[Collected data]
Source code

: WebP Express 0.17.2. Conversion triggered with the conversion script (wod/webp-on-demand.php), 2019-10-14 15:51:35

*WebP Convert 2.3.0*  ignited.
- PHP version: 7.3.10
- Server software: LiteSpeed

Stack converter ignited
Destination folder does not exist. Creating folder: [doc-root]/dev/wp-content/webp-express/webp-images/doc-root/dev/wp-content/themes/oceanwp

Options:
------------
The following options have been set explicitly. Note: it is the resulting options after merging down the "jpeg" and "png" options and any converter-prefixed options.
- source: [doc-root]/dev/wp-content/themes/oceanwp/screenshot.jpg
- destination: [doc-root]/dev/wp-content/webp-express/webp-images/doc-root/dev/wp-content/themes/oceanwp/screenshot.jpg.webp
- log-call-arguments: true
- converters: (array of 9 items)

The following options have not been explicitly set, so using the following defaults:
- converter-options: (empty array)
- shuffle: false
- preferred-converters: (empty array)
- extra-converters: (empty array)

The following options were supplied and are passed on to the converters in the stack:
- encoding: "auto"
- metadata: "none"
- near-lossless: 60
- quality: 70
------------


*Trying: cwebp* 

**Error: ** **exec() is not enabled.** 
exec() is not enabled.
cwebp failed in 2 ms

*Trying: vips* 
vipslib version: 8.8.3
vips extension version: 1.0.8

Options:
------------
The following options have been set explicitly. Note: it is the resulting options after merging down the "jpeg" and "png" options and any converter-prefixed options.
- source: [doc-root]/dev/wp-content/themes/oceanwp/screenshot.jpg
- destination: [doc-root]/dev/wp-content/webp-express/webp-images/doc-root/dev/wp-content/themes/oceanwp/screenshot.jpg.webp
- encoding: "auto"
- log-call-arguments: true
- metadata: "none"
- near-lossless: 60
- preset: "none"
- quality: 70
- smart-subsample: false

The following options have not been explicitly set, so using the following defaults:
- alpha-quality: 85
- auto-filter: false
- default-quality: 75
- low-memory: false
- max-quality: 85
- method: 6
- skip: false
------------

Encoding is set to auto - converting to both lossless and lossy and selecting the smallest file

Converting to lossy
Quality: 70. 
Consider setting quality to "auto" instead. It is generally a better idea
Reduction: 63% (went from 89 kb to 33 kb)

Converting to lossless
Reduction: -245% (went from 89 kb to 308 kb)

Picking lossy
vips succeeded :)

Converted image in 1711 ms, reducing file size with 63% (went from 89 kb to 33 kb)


**EXERCISE INSTRUCTIONS**
Repeat every record above precisely.

**REPLY**
Source code

: WebP Express 0.17.2. Conversion triggered with the conversion script (wod/webp-on-demand.php), 2019-10-14 15:51:35

*WebP Convert 2.3.0*  ignited.
- PHP version: 7.3.10
- Server software: LiteSpeed

Stack converter ignited
Destination folder does not exist. Creating folder: [doc-root]/dev/wp-content/webp-express/webp-images/doc-root/dev/wp-content/themes/oceanwp

Options:
------------
The following options have been set explicitly. Note: it is the resulting options after merging down the "jpeg" and "png" options and any converter-prefixed options.
- source: [doc-root]/dev/wp-content/themes/oceanwp/screenshot.jpg
- destination: [doc-root]/dev/wp-content/webp-express/webp-images/doc-root/dev/wp-content/themes/oceanwp/screenshot.jpg.webp
- log-call-arguments: true
- converters: (array of 9 items)

The following options have not been explicitly set, so using the following defaults:
- converter-options: (empty array)
- shuffle: false
- preferred-converters: (empty array)
- extra-converters: (empty array)

The following options were supplied and are passed on to the converters in the stack:
- encoding: "auto"
- metadata: "none"
- near-lossless: 60
- quality: 70
------------


*Trying: cwebp* 

**Error: ** **exec() is not enabled.** 
exec() is not enabled.
cwebp failed in 2 ms

*Trying: vips* 
vipslib version: 8.8.3
vips extension version: 1.0.8

Options:
------------
The following options have been set explicitly. Note: it is the resulting options after merging down the "jpeg" and "png" options and any converter-prefixed options.
- source: [doc-root]/dev/wp-content/themes/oceanwp/screenshot.jpg
- destination: [doc-root]/dev/wp-content/webp-express/webp-images/doc-root/dev/wp-content/themes/oceanwp/screenshot.jpg.webp
- encoding: "auto"
- log-call-arguments: true
- metadata: "none"
- near-lossless: 60
- preset: "none"
- quality: 70
- smart-subsample: false

The following options have not been explicitly set, so using the following defaults:
- alpha-quality: 85
- auto-filter: false
- default-quality: 75
- low-memory: false
- max-quality: 85
- method: 6
- skip: false
------------

Encoding is set to auto - converting to both lossless and lossy and selecting the smallest file

Converting to lossy
Quality: 70. 
Consider setting quality to "auto" instead. It is generally a better idea
Reduction: 63% (went from 89 kb to 33 kb)

Converting to lossless
Reduction: -245% (went from 89 kb to 308 kb)

Picking lossy
vips succeeded :)

Converted image in 1711 ms, reducing file size with 63% (went from 89 kb to 33 kb)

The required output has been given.